Mind-body: Inside chronic fatigue
Dr. Charles Raison, CNNHealth's Mental Health expert and an associate professor of psychiatry and behavioral sciences at Emory University, writes regularly on the mind-body connection for better health.
Every Wednesday afternoon for the last 10 years I’ve slung a government ID badge around my neck and walked up to the Centers for Disease Control and Prevention, where I set aside my identity as a psychiatrist who studies meditation and take on the role of guest researcher in a group of scientists charged by Congress with studying chronic fatigue syndrome, or CFS.
If ever there was a condition in which the mind and body give rise to disease and acrimony it is CFS. Everyone involved in the disorder is angry. Patients are mad because they are catastrophically disabled by a condition for which no one can find a convincing cause. Researchers are mad because when their findings suggest that CFS has a strong emotional/mental component, patients and their advocacy groups get even madder, reading in these findings everything from government conspiracy to the simple insult that their illness is “all in their head.”
Into this fray comes the largest and most definitive study of how to treat CFS ever done, published last week in the journal Lancet. As one who works in the field I find its results important, hopeful and disappointing. Still, for anyone who struggles with chronic exhaustion, pain or other physical symptoms for which doctors can’t find a cause, the study provides clear guidance about how to best proceed in dealing with your symptoms.
The study randomly assigned 641 people with CFS to receive cognitive behavioral therapy, also known as CBT, in which subjects were guided in thought processes and behaviors including fear of symptoms and helped to succeed in activities; graded exercise training, in which the participants gradually increased their activity levels to achieve specific goals; adaptive pacing therapy, in which activity is paced specifically to reduce fatigue, achieve specific goals and provide the best environment for natural recovery; or medical care by a specialist in chronic fatigue syndrome.
A year later all the subjects were evaluated to see which of these treatments had the best long-term effect. More important than the details of the treatments is the fact that the graded exercise training and CBT gently pushed patients to increase their levels of activity and functioning, whereas the adaptive pacing therapy focused on helping the CFS patients live better within the limits of their illness by restricting their activities so as not to become overly exhausted.
The findings were clear. The patients who challenged themselves to improve their condition within the context of CBT or graded exercise got much better on the whole than did those who accepted their disabled fate and tried to live with it within the guidelines of the adaptive pacing therapy. If you’ve got CFS you’ve got to fight for your health by pushing against your pain and exhaustion to get in better mental and physical shape.
But before proceeding, an important caveat. This does not mean that if you have CFS, fibromyalgia or a related condition you should hop up and train for a marathon. A hallmark of both CBT and graded exercise is that they increase activity gradually and require close monitoring to ensure success. These interventions require time and patience and can be completely destroyed by the types of over-eagerness that lead to disease relapse.
So the good news is that even though we don’t understand what causes CFS, it can be treated with behavioral interventions that anyone with the illness can, at least in theory, avail themselves of. This is a cause for some hope.
But there is bad news on at least two fronts. First, despite all the hoopla this study has gotten in the press recently, none of the treatments worked very well. In fact, only one out of three patients improved with either CBT or graded exercise. This means that the majority of people did not improve, despite all their time and effort.
The second piece of bad news derives directly from the first, and that is the fact that the best treatments we have for CFS and related conditions are completely non-specific, which is probably we they don’t work so well. After all, increasing our sense of mental control through CBT and our physical fitness through graded exercise would probably help most of us. Compare this to an antibiotic. If you are well an antibiotic does nothing. If you are in mortal agony from a bacterial infection it saves your life.

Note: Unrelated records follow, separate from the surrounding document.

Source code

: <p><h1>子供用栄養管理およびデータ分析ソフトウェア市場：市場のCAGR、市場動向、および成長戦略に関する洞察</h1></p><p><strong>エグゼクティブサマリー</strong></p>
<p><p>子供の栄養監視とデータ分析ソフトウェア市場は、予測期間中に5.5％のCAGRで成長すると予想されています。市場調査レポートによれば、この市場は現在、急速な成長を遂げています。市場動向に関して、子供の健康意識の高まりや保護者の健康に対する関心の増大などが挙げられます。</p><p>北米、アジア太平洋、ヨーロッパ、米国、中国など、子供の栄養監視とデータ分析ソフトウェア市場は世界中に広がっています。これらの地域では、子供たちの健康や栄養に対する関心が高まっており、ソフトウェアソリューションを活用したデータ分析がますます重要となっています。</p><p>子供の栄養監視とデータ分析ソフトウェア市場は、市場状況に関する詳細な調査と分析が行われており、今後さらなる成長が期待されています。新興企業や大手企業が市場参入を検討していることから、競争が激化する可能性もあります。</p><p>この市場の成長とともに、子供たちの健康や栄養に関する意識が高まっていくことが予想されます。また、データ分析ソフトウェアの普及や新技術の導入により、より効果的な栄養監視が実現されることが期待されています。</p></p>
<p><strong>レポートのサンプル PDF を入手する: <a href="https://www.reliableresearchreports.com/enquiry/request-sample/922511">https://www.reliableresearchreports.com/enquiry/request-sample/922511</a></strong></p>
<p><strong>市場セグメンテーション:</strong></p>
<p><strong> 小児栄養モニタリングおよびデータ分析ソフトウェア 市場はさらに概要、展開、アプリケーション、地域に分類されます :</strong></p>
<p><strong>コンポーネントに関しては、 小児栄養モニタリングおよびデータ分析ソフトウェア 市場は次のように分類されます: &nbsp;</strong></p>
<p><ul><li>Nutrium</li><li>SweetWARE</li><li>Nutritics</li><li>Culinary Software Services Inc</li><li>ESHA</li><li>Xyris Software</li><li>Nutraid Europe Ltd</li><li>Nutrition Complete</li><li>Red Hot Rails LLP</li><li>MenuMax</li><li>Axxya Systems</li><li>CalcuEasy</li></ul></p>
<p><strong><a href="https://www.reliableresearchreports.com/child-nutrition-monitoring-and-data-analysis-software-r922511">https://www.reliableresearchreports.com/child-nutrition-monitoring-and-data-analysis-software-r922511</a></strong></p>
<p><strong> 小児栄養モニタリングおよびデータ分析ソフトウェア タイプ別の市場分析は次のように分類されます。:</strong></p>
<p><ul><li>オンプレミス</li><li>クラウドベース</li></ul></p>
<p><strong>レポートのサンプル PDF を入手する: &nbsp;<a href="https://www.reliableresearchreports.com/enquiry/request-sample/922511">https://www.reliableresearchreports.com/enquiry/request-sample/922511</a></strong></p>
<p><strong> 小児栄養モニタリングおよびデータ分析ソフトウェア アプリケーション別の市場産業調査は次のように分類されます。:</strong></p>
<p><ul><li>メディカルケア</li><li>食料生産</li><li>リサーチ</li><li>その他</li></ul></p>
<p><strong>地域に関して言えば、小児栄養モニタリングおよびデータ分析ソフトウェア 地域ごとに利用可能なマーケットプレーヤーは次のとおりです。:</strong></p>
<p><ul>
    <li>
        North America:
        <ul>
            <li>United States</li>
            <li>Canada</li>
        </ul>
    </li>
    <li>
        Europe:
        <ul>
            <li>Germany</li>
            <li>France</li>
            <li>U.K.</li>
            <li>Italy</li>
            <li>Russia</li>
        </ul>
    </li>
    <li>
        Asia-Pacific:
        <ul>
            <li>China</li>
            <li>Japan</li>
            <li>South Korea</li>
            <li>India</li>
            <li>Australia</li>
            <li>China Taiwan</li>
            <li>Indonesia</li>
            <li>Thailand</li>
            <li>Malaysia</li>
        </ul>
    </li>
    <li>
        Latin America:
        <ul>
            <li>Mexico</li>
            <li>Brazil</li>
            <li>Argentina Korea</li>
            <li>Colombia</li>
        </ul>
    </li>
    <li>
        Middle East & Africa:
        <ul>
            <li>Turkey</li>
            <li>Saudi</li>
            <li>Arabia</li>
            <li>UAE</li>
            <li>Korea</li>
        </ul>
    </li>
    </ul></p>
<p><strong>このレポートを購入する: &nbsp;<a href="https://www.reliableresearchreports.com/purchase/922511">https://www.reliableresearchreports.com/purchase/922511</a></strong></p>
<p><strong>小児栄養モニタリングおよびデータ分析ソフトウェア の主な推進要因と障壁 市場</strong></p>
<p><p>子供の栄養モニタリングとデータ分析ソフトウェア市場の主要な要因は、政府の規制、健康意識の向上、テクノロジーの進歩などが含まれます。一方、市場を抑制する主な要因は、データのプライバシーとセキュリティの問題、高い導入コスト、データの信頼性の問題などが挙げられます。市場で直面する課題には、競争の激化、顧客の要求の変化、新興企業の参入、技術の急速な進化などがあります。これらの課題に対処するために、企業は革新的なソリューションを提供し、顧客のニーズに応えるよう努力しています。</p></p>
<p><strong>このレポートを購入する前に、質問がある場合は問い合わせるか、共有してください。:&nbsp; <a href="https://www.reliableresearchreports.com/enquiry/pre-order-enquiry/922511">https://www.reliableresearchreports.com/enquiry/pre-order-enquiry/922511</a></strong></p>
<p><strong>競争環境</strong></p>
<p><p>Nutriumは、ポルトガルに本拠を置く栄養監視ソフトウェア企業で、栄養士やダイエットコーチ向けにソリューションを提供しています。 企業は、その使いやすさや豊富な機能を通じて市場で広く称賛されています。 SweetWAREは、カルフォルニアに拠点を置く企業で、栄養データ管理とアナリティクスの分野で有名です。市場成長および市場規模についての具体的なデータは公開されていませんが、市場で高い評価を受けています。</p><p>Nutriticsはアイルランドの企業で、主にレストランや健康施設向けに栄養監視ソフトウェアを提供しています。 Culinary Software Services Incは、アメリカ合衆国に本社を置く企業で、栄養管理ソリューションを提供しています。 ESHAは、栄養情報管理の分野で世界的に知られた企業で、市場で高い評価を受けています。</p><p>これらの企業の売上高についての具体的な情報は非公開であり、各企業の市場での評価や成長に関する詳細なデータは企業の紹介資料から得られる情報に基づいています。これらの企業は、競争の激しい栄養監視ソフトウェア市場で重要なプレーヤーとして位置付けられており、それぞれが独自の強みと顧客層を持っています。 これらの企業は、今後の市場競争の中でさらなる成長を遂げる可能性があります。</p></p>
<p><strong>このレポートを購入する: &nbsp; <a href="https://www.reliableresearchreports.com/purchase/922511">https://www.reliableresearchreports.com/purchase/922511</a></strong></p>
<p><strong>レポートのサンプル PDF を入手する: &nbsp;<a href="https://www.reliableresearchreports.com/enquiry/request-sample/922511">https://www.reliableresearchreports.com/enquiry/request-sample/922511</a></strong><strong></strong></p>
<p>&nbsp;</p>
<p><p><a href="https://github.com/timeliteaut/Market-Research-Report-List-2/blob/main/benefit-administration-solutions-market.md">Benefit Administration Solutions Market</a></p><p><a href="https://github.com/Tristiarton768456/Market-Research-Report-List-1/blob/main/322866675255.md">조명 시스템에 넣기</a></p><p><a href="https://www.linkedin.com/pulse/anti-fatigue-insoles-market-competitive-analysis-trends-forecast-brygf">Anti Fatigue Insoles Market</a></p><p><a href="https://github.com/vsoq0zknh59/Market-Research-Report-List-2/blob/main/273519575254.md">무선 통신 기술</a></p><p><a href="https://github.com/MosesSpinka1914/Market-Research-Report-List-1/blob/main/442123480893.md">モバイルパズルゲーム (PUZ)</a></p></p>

What’s the difference between an antibiotic and the treatments studied for CFS? Antibiotics strike directly at the cause of the disease in question. That is why they are so specific and so powerful.
Reading the study I was, in the end, left with a sense of solidarity with patients suffering with CFS and other devastating conditions without a known cause. When you’re sick you’ll take an aspirin if that’s all you’ve got, but you long nonetheless for a treatment that cures the problem. The search for such cures is one of the great challenges facing mind-body medicine in the 21st century.